Все чаще Викторов посылал меня в научно-исследовательские медицинские институты в качестве своего секретаря. Ко мне привыкли там, называли «доктор Лазебникова». Только два ученых микробиолога — не считая самого Викторова — знали, кем же являлась на самом деле «доктор Лазебникова», они сочувствовали мне и не стали бы раскрывать мое инкогнито. А случись это — я, несомненно, потеряла бы работу.

Однажды по поручению Викторова я отправилась в институт особо опасных инфекций — и через несколько дней почувствовала недомогание. Вызвали врача, он ничего не смог толком определить и предписал мне лечение от гриппа. Состояние мое ухудшалось с каждым часом. Я впала в беспамятство, начался бред, И тогда наша Лена Хохлова, в семье которой многие во время гражданской войны умерли от сыпного тифа, поставила свой безошибочный диагноз:

— Да у ей сыпняк!..

Сыпной тиф я перенесла с трудом, долго потом не могла оправиться от последствий болезни. А как только поднялась на ноги, вернулась на работу.

— Как же это так, доктор Лазебникова, — спрашивали меня потом мои «ученые коллеги», — вы отправляетесь в институт особо опасных инфекций, не сделав предварительно противотифозной прививки?

Что я могла им ответить? Переадресовать их к профессору Викторову?

Денег на жизнь не хватало, и по вечерам, после работы у Викторова, я стала давать уроки вязания. Учились вязать в основном жены обеспеченных мужей — забавы ради и чтобы убить время. Учениц получала я по рекомендации, и они, конечно, не догадывались, какая «преступница» преподает им вязальное «искусство». Среди прочих групп была у меня одна в самом центре Москвы, на Садовом кольце. Я вела занятия в квартире, где собирались по вечерам жены ответственных сотрудников. Я не знала, чем занимаются их мужья, да это и не интересовало меня. Но однажды, накануне 7 ноября, я получила от этой группы «поздравительную» телеграмму — мне желали всего наилучшего в связи с годовщиной Октябрьской революции. Среди подписавших телеграмму учениц значилась Евстафеева — жена заместителя министра государственной безопасности. Я выяснила это, наведя справки через рекомендовавшую меня в качестве преподавательницы приятельницу моей подруги. Страху моему не было предела — я была уверена, что меня теперь арестуют, обвинив в попытке проникновения к заместителю министра, в попытке его убийства, в чем угодно…

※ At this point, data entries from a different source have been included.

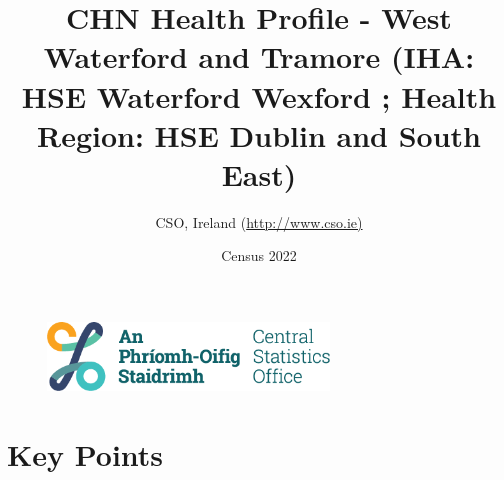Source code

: \documentclass{article}
\title{CHN Health Profile - West Waterford and Tramore (IHA: HSE Waterford Wexford ;  Health Region: HSE Dublin and South East) }
\date{Census 2022}
\author{CSO, Ireland  (\url{http://www.cso.ie)}}
\begin{document}


\begin{figure}
	\centering
\includegraphics[width =75mm]{../figures/CSO_Logo.png}
\end{figure}

				 
		   
						  
														  
																																													
												 
			 
\maketitle
					
													   
				 
						 
																																																																											   
				 
				  
  \pagebreak
    	    \tableofcontents

\pagebreak


\section{Key Points}
\end{document}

Я решила, что самым правильным будет как можно скорее открыть «замше» истину и ждать своей судьбы.

Узнав, кто я такая, «замша», как видно, тоже здорово напугалась и поспешила к мужу. Узнав, что я вела занятия в соседней квартире, а не в его, Зам облегченно вздохнул. Занятия, естественно, были немедленно прекращены, вязальный кружок распущен.

В 52 году «замша» рассказала под секретом своей приятельнице, та — своей, а та — моей, что в гостях у Зама был сам Рюмин. За рюмкой водки Рюмин рассказал хозяевам, что МГБ только что закончило дело Еврейского Антифашистского комитета — трудное и ответственное дело. В Комитете, по словам Рюмина, засели сионисты, шпионы и предатели родины, поставившие своей целью отторжение Крыма от России и передачу его Израилю. Семьи предателей, по словам Рюмина, подлежали аресту и ссылке.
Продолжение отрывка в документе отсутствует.